FX Daily Strategist: US

– AUD benefits from the strong Chinese trade prints; stay long

Risk sentiment has been lifted by the impressive set of China trade prints which revealed that both exports and imports grew significantly more than expected while trade surplus widened to USD31.62bn (against expectations of USD 20bn) in December from USD19.6bn prior. Exports surged by 14.1% YoY against expectations for a 5.0% rise following a 2.9% prior reading while imports rose 6.0% YoY against expectations for a 3.5% rise. The China custom’s spokesperson Zheng commented that exports shows signs of “warming up” in Q1. AUDUSD bounced by 50 pips post-release to 1.0550. China’s influence on Australia’s economy remains strong, evident from the paring of rate cuts priced in by the AUD OIS to 34% chance post-strong Chinese data from 40% yesterday. In addition, we think that the trend of stronger CNY fixing (USDCNY fix at 6.27930 today, below 6.2800 support) should lend support to a stronger AUD. Furthermore, AUDUSD has room to catch up with indicators such as the Hang Seng China Enterprises index after having lagged the rally seen in broader China sentiment since December. Today’s trade data supports the Chinese recovery story, while the spotlight shifts to the CPI data tomorrow and next week’s retail sales, FAI and industrial production data for further confirmation. We continue to favour long AUDUSD, targeting a move to 1.0850.

– ECB to hold steady, EURUSD to remain supported

EURUSD has been boosted by a positive outcome from Spain’s auction this morning but the pair is struggling break above 1.31. The ECB meeting will likely shape sentiment for the EUR, but we doubt that it will by itself trigger significant directional moves. Recent economic numbers have been mixed, with ‘hard data’ softer (German factory orders and industrial production) but the forward-looking survey data improving (eurozone economic sentiment and PMIs). We see no change in ECB rates at today’s meeting (70% probability), which is consistent with market expectations. The focus will thus be on press-conference where but we would not be surprised to hear that there continues to be a discussion of rate cuts. However, without a clear signal that the ECB was closer to pulling the trigger this month than in December, we believe negative impact on EURUSD should be limited, and our bias would be to use any dips to buy into the EURUSD. Indeed, BNP Paribas STEER indicates that EURUSD has been oversold (see chart below). From a technical perspective EURUSD support is around the July bullish daily trendline (1.2980) while resistance is near the December highs just above 1.33. Our end-Q1 forecast is for EURUSD to gain to 1.35.

– Soft Swedish data supports our long EURSEK recommendation

The outlook for the Swedish economy remains relatively soft following a 1.3% m/m decline in industrial production (consensus: -0.5%). Industrial orders also declined sharply by 5.2% m/m suggesting that weakness in industrial output may persist over the months ahead.
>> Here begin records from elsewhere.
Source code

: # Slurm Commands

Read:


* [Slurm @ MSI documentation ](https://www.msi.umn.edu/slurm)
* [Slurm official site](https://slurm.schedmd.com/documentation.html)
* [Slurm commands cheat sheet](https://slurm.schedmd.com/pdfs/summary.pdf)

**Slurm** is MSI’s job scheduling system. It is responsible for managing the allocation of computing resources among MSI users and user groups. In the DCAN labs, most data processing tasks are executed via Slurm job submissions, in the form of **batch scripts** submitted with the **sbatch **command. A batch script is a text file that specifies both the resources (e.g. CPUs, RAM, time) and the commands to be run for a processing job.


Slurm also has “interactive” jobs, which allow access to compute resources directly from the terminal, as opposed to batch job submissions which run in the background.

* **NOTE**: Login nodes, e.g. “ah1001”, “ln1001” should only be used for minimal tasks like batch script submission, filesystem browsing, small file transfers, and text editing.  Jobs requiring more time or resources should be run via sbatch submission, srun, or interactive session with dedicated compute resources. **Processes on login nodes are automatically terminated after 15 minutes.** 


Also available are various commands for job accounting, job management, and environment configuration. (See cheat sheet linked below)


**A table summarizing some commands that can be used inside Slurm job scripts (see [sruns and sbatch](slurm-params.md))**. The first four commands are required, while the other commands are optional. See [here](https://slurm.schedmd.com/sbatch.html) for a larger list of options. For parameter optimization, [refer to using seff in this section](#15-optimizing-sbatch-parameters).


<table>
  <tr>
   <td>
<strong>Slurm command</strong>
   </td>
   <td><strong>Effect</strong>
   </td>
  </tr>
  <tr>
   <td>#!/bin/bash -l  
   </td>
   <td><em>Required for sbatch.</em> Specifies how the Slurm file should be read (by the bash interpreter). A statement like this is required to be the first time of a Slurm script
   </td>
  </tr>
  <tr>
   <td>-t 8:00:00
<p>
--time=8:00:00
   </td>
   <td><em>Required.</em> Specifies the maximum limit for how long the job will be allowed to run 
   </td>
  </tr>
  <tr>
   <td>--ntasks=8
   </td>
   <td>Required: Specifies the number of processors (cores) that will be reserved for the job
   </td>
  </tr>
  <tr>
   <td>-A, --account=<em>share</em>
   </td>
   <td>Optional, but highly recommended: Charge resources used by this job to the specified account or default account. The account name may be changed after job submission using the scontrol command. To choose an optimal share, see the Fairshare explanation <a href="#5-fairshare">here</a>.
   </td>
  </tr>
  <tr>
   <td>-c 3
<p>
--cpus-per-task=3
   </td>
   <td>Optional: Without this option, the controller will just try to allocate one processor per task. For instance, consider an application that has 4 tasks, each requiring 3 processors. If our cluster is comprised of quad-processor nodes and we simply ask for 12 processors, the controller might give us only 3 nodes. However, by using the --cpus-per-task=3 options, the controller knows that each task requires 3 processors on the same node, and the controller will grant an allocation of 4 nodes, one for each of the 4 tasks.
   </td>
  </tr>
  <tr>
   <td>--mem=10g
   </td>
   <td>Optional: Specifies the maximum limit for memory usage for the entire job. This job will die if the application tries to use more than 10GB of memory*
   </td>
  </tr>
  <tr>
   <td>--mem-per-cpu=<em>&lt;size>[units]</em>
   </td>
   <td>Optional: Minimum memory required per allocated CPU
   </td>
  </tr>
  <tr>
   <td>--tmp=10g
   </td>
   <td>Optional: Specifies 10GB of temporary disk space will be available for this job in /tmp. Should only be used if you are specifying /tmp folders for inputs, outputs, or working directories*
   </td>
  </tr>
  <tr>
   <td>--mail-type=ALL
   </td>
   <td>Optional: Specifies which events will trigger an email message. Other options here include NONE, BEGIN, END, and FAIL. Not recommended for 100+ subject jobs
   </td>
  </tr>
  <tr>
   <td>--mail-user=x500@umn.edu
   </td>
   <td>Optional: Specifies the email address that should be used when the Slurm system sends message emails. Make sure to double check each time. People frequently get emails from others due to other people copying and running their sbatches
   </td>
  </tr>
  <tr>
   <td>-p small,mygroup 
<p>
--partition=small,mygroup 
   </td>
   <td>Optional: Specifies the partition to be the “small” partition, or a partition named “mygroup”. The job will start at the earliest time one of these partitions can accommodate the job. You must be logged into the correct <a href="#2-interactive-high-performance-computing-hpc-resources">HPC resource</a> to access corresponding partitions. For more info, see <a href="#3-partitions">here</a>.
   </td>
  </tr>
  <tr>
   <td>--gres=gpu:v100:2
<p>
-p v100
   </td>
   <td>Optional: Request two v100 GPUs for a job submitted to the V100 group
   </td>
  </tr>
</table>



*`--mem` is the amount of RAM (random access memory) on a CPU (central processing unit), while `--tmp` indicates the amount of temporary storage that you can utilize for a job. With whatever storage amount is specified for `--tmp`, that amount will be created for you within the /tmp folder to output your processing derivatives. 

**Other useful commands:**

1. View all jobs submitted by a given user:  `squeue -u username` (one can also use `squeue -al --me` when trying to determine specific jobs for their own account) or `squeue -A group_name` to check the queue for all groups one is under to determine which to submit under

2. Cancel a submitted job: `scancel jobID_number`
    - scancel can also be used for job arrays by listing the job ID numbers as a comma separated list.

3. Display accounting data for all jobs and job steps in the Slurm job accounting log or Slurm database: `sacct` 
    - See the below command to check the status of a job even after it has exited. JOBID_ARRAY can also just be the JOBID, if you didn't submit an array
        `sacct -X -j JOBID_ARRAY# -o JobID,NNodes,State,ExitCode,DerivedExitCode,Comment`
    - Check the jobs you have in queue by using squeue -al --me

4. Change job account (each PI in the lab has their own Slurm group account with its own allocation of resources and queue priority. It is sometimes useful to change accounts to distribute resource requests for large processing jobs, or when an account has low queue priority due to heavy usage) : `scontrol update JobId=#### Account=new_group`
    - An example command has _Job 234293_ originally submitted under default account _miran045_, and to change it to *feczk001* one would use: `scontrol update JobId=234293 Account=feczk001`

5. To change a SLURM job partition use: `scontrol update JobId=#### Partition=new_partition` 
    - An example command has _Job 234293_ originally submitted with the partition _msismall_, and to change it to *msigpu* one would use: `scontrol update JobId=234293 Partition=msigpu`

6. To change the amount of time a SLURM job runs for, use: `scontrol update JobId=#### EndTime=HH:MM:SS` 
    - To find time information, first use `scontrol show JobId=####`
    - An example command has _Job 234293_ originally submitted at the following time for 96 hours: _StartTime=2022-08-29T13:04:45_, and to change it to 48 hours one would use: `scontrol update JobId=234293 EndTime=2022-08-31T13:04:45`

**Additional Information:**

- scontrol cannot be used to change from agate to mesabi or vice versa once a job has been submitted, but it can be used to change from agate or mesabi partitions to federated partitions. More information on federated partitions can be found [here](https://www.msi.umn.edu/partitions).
We view that the weakness in the IP data outweighs the upside surprise to CPI, with CPIF rising to 1.0% y/y (last: 0.9%; consensus: 0.8%). The soft Swedish data supports our view for the SEK to weaken as the Riksbank maintains its dovish stance and the market continues to price in a likelihood of a further rate cut. This week we entered a long EURSEK recommendation targeting a move to 8.80. This would reflect an unwinding of the SEK’s strength since the Riksbank cut rates in mid-December. Norway’s CPI release was also slightly softer-than-expected this morning, but we do not expects this to alter our outlook for divergent monetary policy stances between the Norges Bank (who we expect to hike by end-Q3) and the Riksbank to lead to a further rally in NOKSEK in 2013. We expect the cross to rally to 1.23 by mid year.